What to do
Check each line of the data for "university", and copy the ones that have it.
=== Source information ===
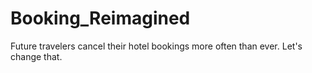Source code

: # Booking_Reimagined
Future travelers cancel their hotel bookings more often than ever. Let's change that.
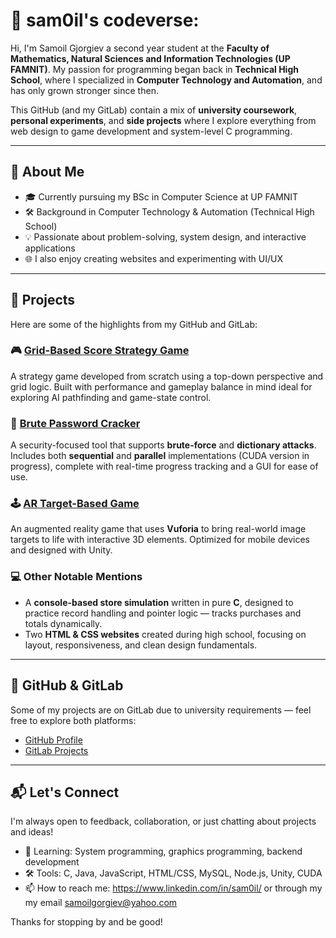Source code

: # 👾 sam0il's codeverse:

Hi, I'm Samoil Gjorgiev a second year student at the **Faculty of Mathematics, Natural Sciences and Information Technologies (UP FAMNIT)**. My passion for programming began back in **Technical High School**, where I specialized in **Computer Technology and Automation**, and has only grown stronger since then.

This GitHub (and my GitLab) contain a mix of **university coursework**, **personal experiments**, and **side projects** where I explore everything from web design to game development and system-level C programming.

---

## 🚀 About Me

- 🎓 Currently pursuing my BSc in Computer Science at UP FAMNIT  
- 🛠 Background in Computer Technology & Automation (Technical High School)  
- 💡 Passionate about problem-solving, system design, and interactive applications  
- 🌐 I also enjoy creating websites and experimenting with UI/UX  

---

## 📌 Projects

Here are some of the highlights from my GitHub and GitLab:

### 🎮 [Grid-Based Score Strategy Game](https://github.com/sam0il/Grid-Based-Score-Strategy-Game)
A strategy game developed from scratch using a top-down perspective and grid logic. Built with performance and gameplay balance in mind ideal for exploring AI pathfinding and game-state control.

### 🧠 [Brute Password Cracker](https://gitlab.com/sam0il/brutepasswordproject)
A security-focused tool that supports **brute-force** and **dictionary attacks**. Includes both **sequential** and **parallel** implementations (CUDA version in progress), complete with real-time progress tracking and a GUI for ease of use.

### 🕹️ [AR Target-Based Game](https://gitlab.com/sam0il/ar-project-game/-/tree/master?ref_type=heads)
An augmented reality game that uses **Vuforia** to bring real-world image targets to life with interactive 3D elements. Optimized for mobile devices and designed with Unity.

### 💻 Other Notable Mentions
- A **console-based store simulation** written in pure **C**, designed to practice record handling and pointer logic — tracks purchases and totals dynamically.
- Two **HTML & CSS websites** created during high school, focusing on layout, responsiveness, and clean design fundamentals.

---

## 📂 GitHub & GitLab

Some of my projects are on GitLab due to university requirements — feel free to explore both platforms:
- [GitHub Profile](https://github.com/sam0il)
- [GitLab Projects](https://gitlab.com/sam0il)

---

## 📬 Let's Connect

I'm always open to feedback, collaboration, or just chatting about projects and ideas!

- 🧠 Learning: System programming, graphics programming, backend development  
- 🛠 Tools: C, Java, JavaScript, HTML/CSS, MySQL, Node.js, Unity, CUDA  
- 📫 How to reach me: https://www.linkedin.com/in/sam0il/ or through my my email samoilgorgiev@yahoo.com

Thanks for stopping by and be good!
===
Answer below
This GitHub (and my GitLab) contain a mix of **university coursework**, **personal experiments**, and **side projects** where I explore everything from web design to game development and system-level C programming.
Some of my projects are on GitLab due to university requirements — feel free to explore both platforms:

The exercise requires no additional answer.